§ **WHAT YOU HAVE TO DO**: A faithful, picture-free copy of the listing below is required.

§ **DATASET CONTENT**:
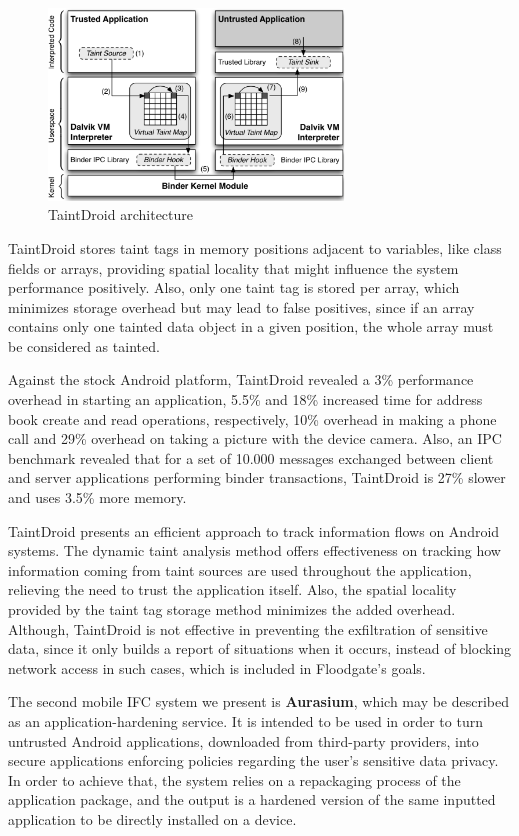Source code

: \begin{figure}[t!]
\includegraphics[width=0.7\textwidth]{figs/taintdroid-arch-2}
\centering
\caption{TaintDroid architecture}
\label{fig:taintdroid-arch-2}
\end{figure}

TaintDroid stores taint tags in memory positions adjacent to variables, like class fields or arrays, providing spatial locality that might influence the system performance positively. Also, only one taint tag is stored per array, which minimizes storage overhead but may lead to false positives, since if an array contains only one tainted data object in a given position, the whole array must be considered as tainted.

Against the stock Android platform, TaintDroid revealed a 3\% performance overhead in starting an application, 5.5\% and 18\% increased time for address book create and read operations, respectively, 10\% overhead in making a phone call and 29\% overhead on taking a picture with the device camera. Also, an IPC benchmark revealed that for a set of 10.000 messages exchanged between client and server applications performing binder transactions, TaintDroid is 27\% slower and uses 3.5\% more memory.

TaintDroid presents an efficient approach to track information flows on Android systems. The dynamic taint analysis method offers effectiveness on tracking how information coming from taint sources are used throughout the application, relieving the need to trust the application itself. Also, the spatial locality provided by the taint tag storage method minimizes the added overhead. Although, TaintDroid is not effective in preventing the exfiltration of sensitive data, since it only builds a report of situations when it occurs, instead of blocking network access in such cases, which is included in Floodgate's goals.

The second mobile IFC system we present is \textbf{Aurasium}, which may be described as an application-hardening service. It is intended to be used in order to turn untrusted Android applications, downloaded from third-party providers, into secure applications enforcing policies regarding the user's sensitive data privacy. In order to achieve that, the system relies on a repackaging process of the application package, and the output is a hardened version of the same inputted application to be directly installed on a device.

§ **ANSWER TO THIS EXERCISE**:
Source code

: \begin{figure}[t!]
\includegraphics[width=0.7\textwidth]{figs/taintdroid-arch-2}
\centering
\caption{TaintDroid architecture}
\label{fig:taintdroid-arch-2}
\end{figure}

TaintDroid stores taint tags in memory positions adjacent to variables, like class fields or arrays, providing spatial locality that might influence the system performance positively. Also, only one taint tag is stored per array, which minimizes storage overhead but may lead to false positives, since if an array contains only one tainted data object in a given position, the whole array must be considered as tainted.

Against the stock Android platform, TaintDroid revealed a 3\% performance overhead in starting an application, 5.5\% and 18\% increased time for address book create and read operations, respectively, 10\% overhead in making a phone call and 29\% overhead on taking a picture with the device camera. Also, an IPC benchmark revealed that for a set of 10.000 messages exchanged between client and server applications performing binder transactions, TaintDroid is 27\% slower and uses 3.5\% more memory.

TaintDroid presents an efficient approach to track information flows on Android systems. The dynamic taint analysis method offers effectiveness on tracking how information coming from taint sources are used throughout the application, relieving the need to trust the application itself. Also, the spatial locality provided by the taint tag storage method minimizes the added overhead. Although, TaintDroid is not effective in preventing the exfiltration of sensitive data, since it only builds a report of situations when it occurs, instead of blocking network access in such cases, which is included in Floodgate's goals.

The second mobile IFC system we present is \textbf{Aurasium}, which may be described as an application-hardening service. It is intended to be used in order to turn untrusted Android applications, downloaded from third-party providers, into secure applications enforcing policies regarding the user's sensitive data privacy. In order to achieve that, the system relies on a repackaging process of the application package, and the output is a hardened version of the same inputted application to be directly installed on a device.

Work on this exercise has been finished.